6 Things To Consider When Making Your Website Mobile Friendly

With more than 60 percent of all Google searches coming from a mobile device, there’s definitely plenty of incentive to make your website as mobile-friendly as possible. When you throw in the fact that 4 out of 5 consumers use a smartphone to make a purchase decision on a regular basis, it’s easy to see why a website that doesn’t work well on mobile devices may not produce a lot of conversions. Fortunately, there are steps you can take to make your website more appealing to on-the-go visitors.

  1. Choose Between a Responsive or Completely Separate Design

Before you do anything else, you’ll need to decide if you want to create a multipurpose, or responsive, website design or have a separate mobile site. There are pros and cons with each option. A responsive site usually means less code to maintain and you won’t have to worry about having redirects to take visitors to the right site.

If you have a layout that’s difficult to make multipurpose, however, you may want to consider having one site for desktop visitors and another one for mobile traffic. Doing so will also allow you to fully tailor your mobile site exclusively for use on a mobile device without having to make design compromises to accommodate desktop visitors. Just make it easy for a visitor to get to the preferred version of your website.

  1. Quick Loading Time

Attention spans are even shorter on mobile devices since users are often very efficient multitaskers. And if a page is taking longer than 3-5 seconds to load, they’re likely to move on to another website. Minimize your mobile loading time by scaling your images appropriately, enabling compression and browser caching, and putting your JavaScript below most of the content, or towards the bottom before your body tag closes.

  1. Design for the “Fat Finger”

Most smartphone screens are about five inches and tablet screens are roughly 9-13 inches. Help your mobile visitors avoid the frustration of tapping the wrong button on smaller screens with a website designed for “fat fingers.” In other words, leave plenty of space around important buttons, such as the ones people will need to hit to start the checkout process, complete a purchase, or place an order.

  1. Keep Content Consistent

If you’re converting a desktop site to a mobile one, avoid the temptation to snip and clip content here and there. Instead, streamline your content in a way where the message is still the same. Google now considers “hidden” or expandable text (click a link and additional text appears) when ranking a site, as long the content is actually relevant for users. And this is one way to minimize clutter on your mobile site without cutting content that needs to remain.

  1. Have a Prioritized ‘Tel Link’

With mobile devices, smartphones in particular, having a link with your phone number makes it easier to encourage conversions if your main goal is to get people to call. “Tel links” are also effective on mobile devices since most people don’t automatically look for the bottom of a page when scrolling or tapping on a mobile screen to find contact info with the phone number.
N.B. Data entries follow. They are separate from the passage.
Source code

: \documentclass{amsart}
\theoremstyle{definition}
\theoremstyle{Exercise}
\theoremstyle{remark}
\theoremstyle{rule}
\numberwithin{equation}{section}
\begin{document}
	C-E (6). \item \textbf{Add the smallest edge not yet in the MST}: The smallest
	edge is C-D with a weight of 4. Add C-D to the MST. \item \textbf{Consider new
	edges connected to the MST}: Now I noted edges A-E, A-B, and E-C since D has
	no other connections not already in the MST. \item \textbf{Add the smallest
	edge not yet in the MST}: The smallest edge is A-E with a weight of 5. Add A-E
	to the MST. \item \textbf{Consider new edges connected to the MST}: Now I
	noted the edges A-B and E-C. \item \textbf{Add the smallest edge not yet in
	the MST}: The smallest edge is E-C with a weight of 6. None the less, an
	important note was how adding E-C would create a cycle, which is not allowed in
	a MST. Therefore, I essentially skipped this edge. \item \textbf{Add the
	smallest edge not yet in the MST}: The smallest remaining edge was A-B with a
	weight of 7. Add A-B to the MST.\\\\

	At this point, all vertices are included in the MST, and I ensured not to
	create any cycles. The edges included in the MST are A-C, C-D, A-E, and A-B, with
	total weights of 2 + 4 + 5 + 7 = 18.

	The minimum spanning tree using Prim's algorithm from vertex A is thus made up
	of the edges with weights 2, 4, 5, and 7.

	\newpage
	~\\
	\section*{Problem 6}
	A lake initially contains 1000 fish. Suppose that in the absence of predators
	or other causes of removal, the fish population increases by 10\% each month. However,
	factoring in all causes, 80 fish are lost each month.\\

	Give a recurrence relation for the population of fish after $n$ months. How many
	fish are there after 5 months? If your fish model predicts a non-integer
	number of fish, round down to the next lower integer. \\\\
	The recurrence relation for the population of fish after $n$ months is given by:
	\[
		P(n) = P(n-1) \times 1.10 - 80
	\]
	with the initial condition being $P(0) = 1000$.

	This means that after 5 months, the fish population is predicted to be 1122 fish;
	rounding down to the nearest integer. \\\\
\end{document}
It’s also way to avoid possible disruptions in the conversion process or frustration over having to start over again.

  1. Do Not Use Hover Links

The idea of attracting attention to your links by having them change color when the cursor is moved over them makes perfect sense on a desktop PC. Mobile visitors don’t use a mouse, so such links are just annoying. Instead, use less distracting ways to attract attention to your mobile links such as bold or underlined text.